A Critical Component

This makes it a critical component of any trading system. But, and this is a serious but, we are less than good at determining those hitting times and stopping times, especially if we trade in bulk like a hundred or more stocks at a time.

Answer the question: who many times in your last 1000 trades have you exited a trade at its highest (long) or lowest (short) price with a profit? If you did this exercise, you might find out that only a small number of trades would have qualified out of that 1000. And since you know that you will be wrong most of the time, why not push those hitting and stopping times further out of reach in order to profit even more from your trading decisions?

Some wonder, apparently not many, how could such high CAGR as presented in the first post be possible? The answer is relatively simple. It was by pushing on those self-imposed hitting and stopping time delimiters. Moving price targets higher as prices got closer. And at the same time, increasing the number of trades while raising the average net profit per trade. Also, two critical numbers in any trading strategy.

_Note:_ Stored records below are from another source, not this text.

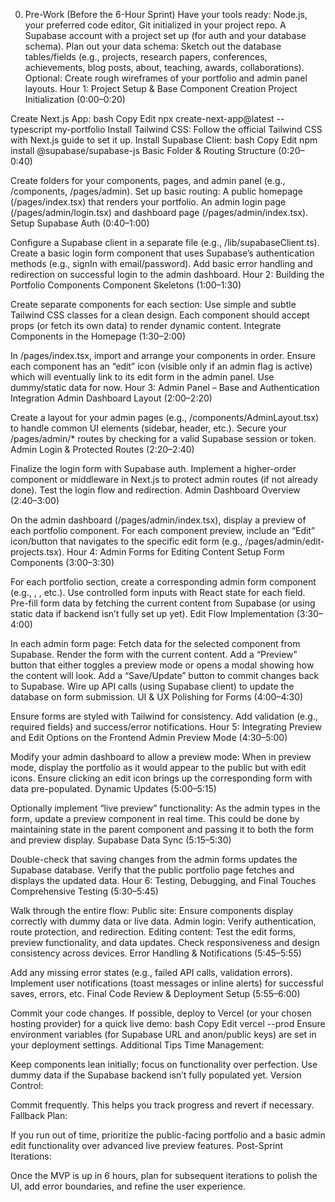 0. Pre-Work (Before the 6-Hour Sprint)
Have your tools ready:
Node.js, your preferred code editor, Git initialized in your project repo.
A Supabase account with a project set up (for auth and your database schema).
Plan out your data schema:
Sketch out the database tables/fields (e.g., projects, research papers, conferences, achievements, blog posts, about, teaching, awards, collaborations).
Optional: Create rough wireframes of your portfolio and admin panel layouts.
Hour 1: Project Setup & Base Component Creation
Project Initialization (0:00–0:20)



Create Next.js App:
bash
Copy
Edit
npx create-next-app@latest --typescript my-portfolio
Install Tailwind CSS:
Follow the official Tailwind CSS with Next.js guide to set it up.
Install Supabase Client:
bash
Copy
Edit
npm install @supabase/supabase-js
Basic Folder & Routing Structure (0:20–0:40)

Create folders for your components, pages, and admin panel (e.g., /components, /pages/admin).
Set up basic routing:
A public homepage (/pages/index.tsx) that renders your portfolio.
An admin login page (/pages/admin/login.tsx) and dashboard page (/pages/admin/index.tsx).
Setup Supabase Auth (0:40–1:00)

Configure a Supabase client in a separate file (e.g., /lib/supabaseClient.ts).
Create a basic login form component that uses Supabase’s authentication methods (e.g., signIn with email/password).
Add basic error handling and redirection on successful login to the admin dashboard.
Hour 2: Building the Portfolio Components
Component Skeletons (1:00–1:30)

Create separate components for each section:
<AboutProfessor />
<Projects />
<ResearchPapers />
<Conferences />
<Achievements />
<BlogPosts />
<TeachingExperience />
<Awards />
<Collaborations />
Use simple and subtle Tailwind CSS classes for a clean design.
Each component should accept props (or fetch its own data) to render dynamic content.
Integrate Components in the Homepage (1:30–2:00)

In /pages/index.tsx, import and arrange your components in order.
Ensure each component has an “edit” icon (visible only if an admin flag is active) which will eventually link to its edit form in the admin panel.
Use dummy/static data for now.
Hour 3: Admin Panel – Base and Authentication Integration
Admin Dashboard Layout (2:00–2:20)

Create a layout for your admin pages (e.g., /components/AdminLayout.tsx) to handle common UI elements (sidebar, header, etc.).
Secure your /pages/admin/* routes by checking for a valid Supabase session or token.
Admin Login & Protected Routes (2:20–2:40)

Finalize the login form with Supabase auth.
Implement a higher-order component or middleware in Next.js to protect admin routes (if not already done).
Test the login flow and redirection.
Admin Dashboard Overview (2:40–3:00)

On the admin dashboard (/pages/admin/index.tsx), display a preview of each portfolio component.
For each component preview, include an “Edit” icon/button that navigates to the specific edit form (e.g., /pages/admin/edit-projects.tsx).
Hour 4: Admin Forms for Editing Content
Setup Form Components (3:00–3:30)

For each portfolio section, create a corresponding admin form component (e.g., <ProjectsForm />, <AboutForm />, etc.).
Use controlled form inputs with React state for each field.
Pre-fill form data by fetching the current content from Supabase (or using static data if backend isn’t fully set up yet).
Edit Flow Implementation (3:30–4:00)

In each admin form page:
Fetch data for the selected component from Supabase.
Render the form with the current content.
Add a “Preview” button that either toggles a preview mode or opens a modal showing how the content will look.
Add a “Save/Update” button to commit changes back to Supabase.
Wire up API calls (using Supabase client) to update the database on form submission.
UI & UX Polishing for Forms (4:00–4:30)

Ensure forms are styled with Tailwind for consistency.
Add validation (e.g., required fields) and success/error notifications.
Hour 5: Integrating Preview and Edit Options on the Frontend
Admin Preview Mode (4:30–5:00)

Modify your admin dashboard to allow a preview mode:
When in preview mode, display the portfolio as it would appear to the public but with edit icons.
Ensure clicking an edit icon brings up the corresponding form with data pre-populated.
Dynamic Updates (5:00–5:15)

Optionally implement “live preview” functionality:
As the admin types in the form, update a preview component in real time.
This could be done by maintaining state in the parent component and passing it to both the form and preview display.
Supabase Data Sync (5:15–5:30)

Double-check that saving changes from the admin forms updates the Supabase database.
Verify that the public portfolio page fetches and displays the updated data.
Hour 6: Testing, Debugging, and Final Touches
Comprehensive Testing (5:30–5:45)

Walk through the entire flow:
Public site: Ensure components display correctly with dummy data or live data.
Admin login: Verify authentication, route protection, and redirection.
Editing content: Test the edit forms, preview functionality, and data updates.
Check responsiveness and design consistency across devices.
Error Handling & Notifications (5:45–5:55)

Add any missing error states (e.g., failed API calls, validation errors).
Implement user notifications (toast messages or inline alerts) for successful saves, errors, etc.
Final Code Review & Deployment Setup (5:55–6:00)

Commit your code changes.
If possible, deploy to Vercel (or your chosen hosting provider) for a quick live demo:
bash
Copy
Edit
vercel --prod
Ensure environment variables (for Supabase URL and anon/public keys) are set in your deployment settings.
Additional Tips
Time Management:

Keep components lean initially; focus on functionality over perfection.
Use dummy data if the Supabase backend isn’t fully populated yet.
Version Control:

Commit frequently. This helps you track progress and revert if necessary.
Fallback Plan:

If you run out of time, prioritize the public-facing portfolio and a basic admin edit functionality over advanced live preview features.
Post-Sprint Iterations:

Once the MVP is up in 6 hours, plan for subsequent iterations to polish the UI, add error boundaries, and refine the user experience.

The task is especially difficult if you choose an optimizer like CVXOPT to do the trading since its main task is to flatten out volatility, seek a compromise for its set of weights, and thereby, often accepting involuntarily the below price target figures. To counterbalance this, I forced the optimizer to accept my weighing scheme which allowed share accumulation financed by continuously reinvesting trading profits in order to raise the overall CAGR.

The Need to Innovate

As trading strategy designers, it is our job to be innovative and force our strategies to do more, even if it requires strategy reengineering to do so. In the above-cited strategy, I pushed even further by adding delayed gratification. This pushed the equation toward: $\Delta p = p_{t + \tau +\kappa} - p_t $ where $\,\kappa$ represent some added time beyond the first stopping time. It means that even though your trade qualified for an exit at the first stopping time, the exit is delayed further with the average expectation that $\Delta p$ will be larger and thereby generate more profits for that trade. Notice that the shorts in that scenario were also profitable where they were mostly used for protection and capital preservation.

This is the same technique I used in my DEVX8 program, which was long-only, to raise the average net profit per trade. And raising the average net profit per trade while increasing the number of round_trip trades will result in a higher payoff matrix. Which was my goal from the start. It made $\kappa$ quite valuable.

Again, we are all faced with choices. It is up to us to design the best trading strategies we can.